Misclassification of payroll is when employers intentionally and incorrectly classify full-time workers as independent contractors vs employees.  This means that employers not only deny certain workers their benefits, but that they pay significantly less in workers compensation taxes than they are supposed to.  This means that employers are paying in a lot less into the workers compensation system and workers that are rightfully owed payments for their injuries may end up being shortchanged.

According to Bret Shroyer, a solutions architect for Denver, Colo.-based Valen Analytics., payroll misclassification is a significant issue for the workers’ compensation industry.  Shroyer estimates that roughly $22 billion of payroll is misclassified each year, and the aggregate impact to the insurance industry is in the range of $1.6 billion in workers’ compensation premiums.  California alone accounts for roughly one‑third of the nationwide total of misclassified payroll.

Although the amount of misclassified payroll is about 2.5 percent of aggregate payroll,  it may be between 8 percent to even 15 percent of the employer’s account when that happens, and the impact on the final premium for an employer can be as much as 20 to 30 percent of the insurance premiums due.

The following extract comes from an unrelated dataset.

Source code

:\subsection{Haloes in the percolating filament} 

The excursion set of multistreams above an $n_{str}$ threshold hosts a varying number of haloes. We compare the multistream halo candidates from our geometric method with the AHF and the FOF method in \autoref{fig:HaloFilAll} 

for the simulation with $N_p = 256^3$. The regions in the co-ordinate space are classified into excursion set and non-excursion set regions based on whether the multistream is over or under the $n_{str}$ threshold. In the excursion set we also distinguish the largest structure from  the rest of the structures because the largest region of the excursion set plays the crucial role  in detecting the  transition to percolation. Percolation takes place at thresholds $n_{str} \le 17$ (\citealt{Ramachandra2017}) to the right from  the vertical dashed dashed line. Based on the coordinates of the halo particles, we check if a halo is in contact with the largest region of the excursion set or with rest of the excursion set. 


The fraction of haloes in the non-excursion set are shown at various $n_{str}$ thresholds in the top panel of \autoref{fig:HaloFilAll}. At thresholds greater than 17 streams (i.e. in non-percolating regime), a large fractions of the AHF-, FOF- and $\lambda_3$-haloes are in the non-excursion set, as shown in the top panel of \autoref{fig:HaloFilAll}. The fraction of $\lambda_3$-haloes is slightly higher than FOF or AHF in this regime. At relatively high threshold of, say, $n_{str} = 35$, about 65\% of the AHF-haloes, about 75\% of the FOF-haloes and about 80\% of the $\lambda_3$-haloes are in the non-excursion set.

Shroyer claims that the average incidence rate of misclassified payroll in California is almost 50 percent higher than the national average and that the impact when payroll is misclassified is also much larger.  The most prevalent violations occur in the construction industry.

Although the misclassification rate for the construction industry is just a little higher than the national average in terms of percent of policies, it has a huge impact on the premium that’s charged and represents a shortfall in premium collections of as much as $500 million according to Shroyer.  This misclassification of workers is not easy to detect and requires an audit of the employer’s payroll.

This $500 million dollar fraud diminishes the funds available to pay benefits to injured workers who pay the price for their employers fraud.  Think about that every time hear an employer claim that every injured worker’s case is a fraud.   It may be that the employer is viewing the system through the lens of his own shady practices.